Electra's hybrid-electric STOL (short takeoff and landing) aircraft is one such plane. When it hits the market, it'll carry nine passengers, and a pilot, plus luggage, up to 500 miles (805 km) at a cruise speed around 200 mph (322 km/h). It'll run eight electric props along the leading edge of the wings, as well as large flaps hanging from the trailing edges. This allows a "blown lift" aerodynamic effect powerful enough that it'll lift off at a speed of just 35 mph (56 km/h).
And it'll accelerate to that speed quickly – meaning that you can use a runway smaller than a soccer pitch. Electra says it'll operate from airfields as small as 300 x 100 ft (92 x 31 m), and in the video above, seems to imply that'll fit on the top of some buildings. Either way, it's one-tenth the size of a standard runway, so even if these things won't open up as many spaces as eVTOLs, they'll still be extremely flexible.
Plus, as investors are no doubt pleased to note, it functions more or less as a regular plane, so the path to certification and commercial deployment should be much smoother and easier to navigate, with plenty of precedents and fewer unknowns than the eVTOL teams face.
Electra flew a two-seat prototype in November, as shown in the video above, and it'll continue flight tests as it works on a full-scale nine-seat prototype that's scheduled to fly in 2026. The target date for certification and entry into service is sometime in 2028.
And the market is listening, it seems.

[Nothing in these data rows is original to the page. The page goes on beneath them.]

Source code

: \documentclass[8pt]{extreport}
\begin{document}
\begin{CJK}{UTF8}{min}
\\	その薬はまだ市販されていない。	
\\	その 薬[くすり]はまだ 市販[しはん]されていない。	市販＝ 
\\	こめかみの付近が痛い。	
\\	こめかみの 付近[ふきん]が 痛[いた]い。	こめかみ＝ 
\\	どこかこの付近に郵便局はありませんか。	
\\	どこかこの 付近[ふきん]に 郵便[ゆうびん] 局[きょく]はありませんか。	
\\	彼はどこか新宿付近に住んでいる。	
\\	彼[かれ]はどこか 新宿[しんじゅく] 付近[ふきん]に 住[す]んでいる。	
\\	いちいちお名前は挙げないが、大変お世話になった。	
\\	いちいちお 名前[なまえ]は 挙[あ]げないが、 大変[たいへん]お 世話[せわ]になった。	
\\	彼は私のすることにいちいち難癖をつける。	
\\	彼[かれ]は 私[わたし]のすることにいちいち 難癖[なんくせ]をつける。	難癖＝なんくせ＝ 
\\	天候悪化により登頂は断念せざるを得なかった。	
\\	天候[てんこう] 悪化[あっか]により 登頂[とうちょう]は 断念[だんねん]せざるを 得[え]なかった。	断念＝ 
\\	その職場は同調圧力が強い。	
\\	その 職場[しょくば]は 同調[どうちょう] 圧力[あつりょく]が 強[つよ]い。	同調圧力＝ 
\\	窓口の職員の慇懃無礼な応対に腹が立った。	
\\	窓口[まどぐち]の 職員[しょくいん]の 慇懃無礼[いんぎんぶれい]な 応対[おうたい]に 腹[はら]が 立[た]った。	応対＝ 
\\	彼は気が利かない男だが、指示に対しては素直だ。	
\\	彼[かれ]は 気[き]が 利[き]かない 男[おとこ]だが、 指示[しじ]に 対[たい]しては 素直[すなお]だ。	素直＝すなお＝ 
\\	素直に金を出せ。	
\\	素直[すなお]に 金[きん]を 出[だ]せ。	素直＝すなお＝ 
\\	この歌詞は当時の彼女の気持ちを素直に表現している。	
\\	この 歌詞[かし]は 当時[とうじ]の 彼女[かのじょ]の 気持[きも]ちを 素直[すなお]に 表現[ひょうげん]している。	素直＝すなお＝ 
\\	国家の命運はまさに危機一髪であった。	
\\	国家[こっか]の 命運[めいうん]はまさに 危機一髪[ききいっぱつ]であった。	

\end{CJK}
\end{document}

Electra says it's taken pre-orders for more than 2,000 aircraft, worth more than US$8 billion. That's considerably higher than the biggest pre-seller in the eVTOL field – Vertical Aerospace, which has 1,500 aircraft pre-sold for a total over $5 billion.

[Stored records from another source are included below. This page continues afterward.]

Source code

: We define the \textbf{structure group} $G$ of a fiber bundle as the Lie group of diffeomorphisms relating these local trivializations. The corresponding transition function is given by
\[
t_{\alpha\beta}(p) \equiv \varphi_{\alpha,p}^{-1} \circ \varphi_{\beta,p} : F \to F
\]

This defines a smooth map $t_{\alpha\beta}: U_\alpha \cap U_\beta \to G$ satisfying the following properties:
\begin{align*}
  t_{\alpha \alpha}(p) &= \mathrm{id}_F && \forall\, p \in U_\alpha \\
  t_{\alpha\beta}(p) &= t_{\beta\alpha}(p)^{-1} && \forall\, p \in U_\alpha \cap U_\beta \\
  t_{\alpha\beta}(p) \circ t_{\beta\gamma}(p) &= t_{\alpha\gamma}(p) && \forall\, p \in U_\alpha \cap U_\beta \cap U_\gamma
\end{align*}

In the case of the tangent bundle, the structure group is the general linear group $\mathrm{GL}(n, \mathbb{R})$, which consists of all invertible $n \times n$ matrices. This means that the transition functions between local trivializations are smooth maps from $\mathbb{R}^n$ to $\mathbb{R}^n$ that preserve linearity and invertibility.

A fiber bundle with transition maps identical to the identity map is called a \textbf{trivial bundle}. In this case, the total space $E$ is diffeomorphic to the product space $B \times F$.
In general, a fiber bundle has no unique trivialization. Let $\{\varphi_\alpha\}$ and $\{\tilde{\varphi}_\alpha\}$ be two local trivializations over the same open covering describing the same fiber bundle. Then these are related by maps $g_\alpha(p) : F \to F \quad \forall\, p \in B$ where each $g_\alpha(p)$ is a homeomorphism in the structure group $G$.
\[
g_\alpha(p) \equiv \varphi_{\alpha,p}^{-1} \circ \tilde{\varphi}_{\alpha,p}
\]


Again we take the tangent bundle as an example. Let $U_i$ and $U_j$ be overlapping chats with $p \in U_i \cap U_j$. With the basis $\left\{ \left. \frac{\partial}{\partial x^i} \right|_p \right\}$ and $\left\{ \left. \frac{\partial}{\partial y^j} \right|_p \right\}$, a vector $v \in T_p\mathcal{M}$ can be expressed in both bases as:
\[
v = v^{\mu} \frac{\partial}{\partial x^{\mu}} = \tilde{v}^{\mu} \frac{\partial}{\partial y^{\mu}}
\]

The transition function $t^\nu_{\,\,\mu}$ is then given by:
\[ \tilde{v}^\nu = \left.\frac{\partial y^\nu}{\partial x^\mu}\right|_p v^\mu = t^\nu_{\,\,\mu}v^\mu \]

That's pretty fascinating – eSTOL represents a much more conventional approach with far less disruptive, world-changing potential than eVTOLs, which in theory could have us zooming from rooftop to rooftop in and around urban areas within a few years.
But the market likes this small-runway, half-electric, nine-passenger, regional-capable proposition enough to sign $8 billion dollars' worth of pre-orders – eight times as much revenue as Cessna brings in a year, according to Growjo. Seems odd to us, but such are the times!